Studio album by AZ
- Released: June 12, 2001
- Recorded: 1999–2001
- Genre: East Coast hip-hop; gangsta rap;
- Length: 50:18
- Label: Motown
- Producer: AZ (exec.); Damien "DEO" Blyden (exec.); Kedar Massenburg (exec.); Big Shy; Bink!; Chop Diesel; Darren Lighty; Derryck "Tank" Thornton; DR Period; Eddie F; Mahogany; Miller Time; Qur'an Goodman; Tydro; Ty Fyffe;

AZ chronology
| S.O.S.A. (Save Our Streets AZ) (2000) | 9 Lives (2001) | Aziatic (2002) |

Singles from 9 Lives
- "Problems" Released: March 20, 2001; "Everything's Everything" Released: July 10, 2001; "AZ's Back" Released: 2002;

= 9 Lives (AZ album) =

9 Lives is the third solo studio album by American rapper AZ. It was released on June 12, 2001, under the Motown imprint.
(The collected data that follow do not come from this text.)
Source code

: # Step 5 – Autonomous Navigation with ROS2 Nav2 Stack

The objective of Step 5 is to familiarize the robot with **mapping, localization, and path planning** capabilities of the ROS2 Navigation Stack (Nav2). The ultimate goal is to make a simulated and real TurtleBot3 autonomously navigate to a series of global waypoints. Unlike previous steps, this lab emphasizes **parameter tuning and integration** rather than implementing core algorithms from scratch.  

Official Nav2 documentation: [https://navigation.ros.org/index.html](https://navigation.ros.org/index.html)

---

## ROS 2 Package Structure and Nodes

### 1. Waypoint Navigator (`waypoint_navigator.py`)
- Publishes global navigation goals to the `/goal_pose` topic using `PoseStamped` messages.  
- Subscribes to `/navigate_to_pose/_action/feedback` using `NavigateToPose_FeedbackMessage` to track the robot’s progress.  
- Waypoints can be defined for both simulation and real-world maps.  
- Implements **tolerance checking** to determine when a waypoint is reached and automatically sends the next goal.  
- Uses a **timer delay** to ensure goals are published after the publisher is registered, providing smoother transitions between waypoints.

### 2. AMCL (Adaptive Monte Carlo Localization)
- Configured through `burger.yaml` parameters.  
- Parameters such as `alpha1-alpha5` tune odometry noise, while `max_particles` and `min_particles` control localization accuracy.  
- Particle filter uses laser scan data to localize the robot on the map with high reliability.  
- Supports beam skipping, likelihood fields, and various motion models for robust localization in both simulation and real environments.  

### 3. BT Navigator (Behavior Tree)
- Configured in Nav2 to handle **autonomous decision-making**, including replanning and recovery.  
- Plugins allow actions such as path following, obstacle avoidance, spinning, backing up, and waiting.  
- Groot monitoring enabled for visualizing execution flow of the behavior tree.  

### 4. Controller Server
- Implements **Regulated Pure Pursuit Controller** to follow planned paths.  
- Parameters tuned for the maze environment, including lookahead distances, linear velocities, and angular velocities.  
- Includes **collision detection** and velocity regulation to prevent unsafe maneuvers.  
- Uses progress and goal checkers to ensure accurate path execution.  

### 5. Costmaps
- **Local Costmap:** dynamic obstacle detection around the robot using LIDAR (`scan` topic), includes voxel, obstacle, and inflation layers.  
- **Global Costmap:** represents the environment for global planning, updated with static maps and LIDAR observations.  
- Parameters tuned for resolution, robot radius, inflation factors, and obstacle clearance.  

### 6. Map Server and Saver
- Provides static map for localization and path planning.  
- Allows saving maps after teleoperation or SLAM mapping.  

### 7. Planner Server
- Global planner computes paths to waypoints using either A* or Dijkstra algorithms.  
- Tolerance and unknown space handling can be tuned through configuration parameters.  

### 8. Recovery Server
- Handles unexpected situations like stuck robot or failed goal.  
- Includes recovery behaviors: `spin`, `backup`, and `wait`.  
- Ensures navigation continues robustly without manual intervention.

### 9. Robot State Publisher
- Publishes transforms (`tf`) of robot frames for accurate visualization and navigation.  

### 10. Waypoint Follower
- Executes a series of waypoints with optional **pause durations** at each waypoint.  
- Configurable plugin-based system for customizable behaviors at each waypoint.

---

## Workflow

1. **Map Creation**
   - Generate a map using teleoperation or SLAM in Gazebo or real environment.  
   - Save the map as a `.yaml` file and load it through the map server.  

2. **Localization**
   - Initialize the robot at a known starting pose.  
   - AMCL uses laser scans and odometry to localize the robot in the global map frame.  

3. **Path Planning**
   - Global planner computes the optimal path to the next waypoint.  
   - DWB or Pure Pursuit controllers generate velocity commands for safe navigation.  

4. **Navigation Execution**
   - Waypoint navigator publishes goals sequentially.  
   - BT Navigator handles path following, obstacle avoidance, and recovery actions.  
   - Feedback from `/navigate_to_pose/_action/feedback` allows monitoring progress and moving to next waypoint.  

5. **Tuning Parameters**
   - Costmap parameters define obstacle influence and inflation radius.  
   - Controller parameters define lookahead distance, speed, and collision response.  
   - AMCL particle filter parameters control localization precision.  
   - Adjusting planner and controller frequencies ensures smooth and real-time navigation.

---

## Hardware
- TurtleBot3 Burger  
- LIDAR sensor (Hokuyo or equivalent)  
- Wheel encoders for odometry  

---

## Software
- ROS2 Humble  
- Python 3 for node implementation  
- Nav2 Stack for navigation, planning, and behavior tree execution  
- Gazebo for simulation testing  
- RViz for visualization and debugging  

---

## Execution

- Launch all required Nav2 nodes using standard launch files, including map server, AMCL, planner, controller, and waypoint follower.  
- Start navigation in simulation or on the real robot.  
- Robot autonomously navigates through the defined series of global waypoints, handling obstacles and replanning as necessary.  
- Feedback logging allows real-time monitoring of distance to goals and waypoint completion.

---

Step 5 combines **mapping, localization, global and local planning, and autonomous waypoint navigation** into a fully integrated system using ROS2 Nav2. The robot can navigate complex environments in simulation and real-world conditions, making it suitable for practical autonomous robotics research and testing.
Production was handled by twelve record producers, including Bink!, Darren Lighty, Eddie F and Ty Fyffe. It features guest appearances from Ali Vegas, Amil, Beanie Sigel, Foxy Brown and Joe. The album peaked at number 23 on the Billboard 200 and number 4 on the Top R&B/Hip-Hop Albums charts.

Professional ratings
Review scores
| Source | Rating |
| AllMusic | Star Half star |
| HipHopDX | 3.5/5 |
| RapReviews | 8/10 |
| Vibe | 3.5/5 |

==Track listing==

Sample credits
- Intro and Outro
  - "I Can't See Me Without You" by The Main Ingredient
- Problems
  - "All This Love" by DeBarge
- Love Me
  - "Love Me in a Special Way" by DeBarge

Notes
- "Quiet Money TBS" features uncredited verses from three unknown emcees.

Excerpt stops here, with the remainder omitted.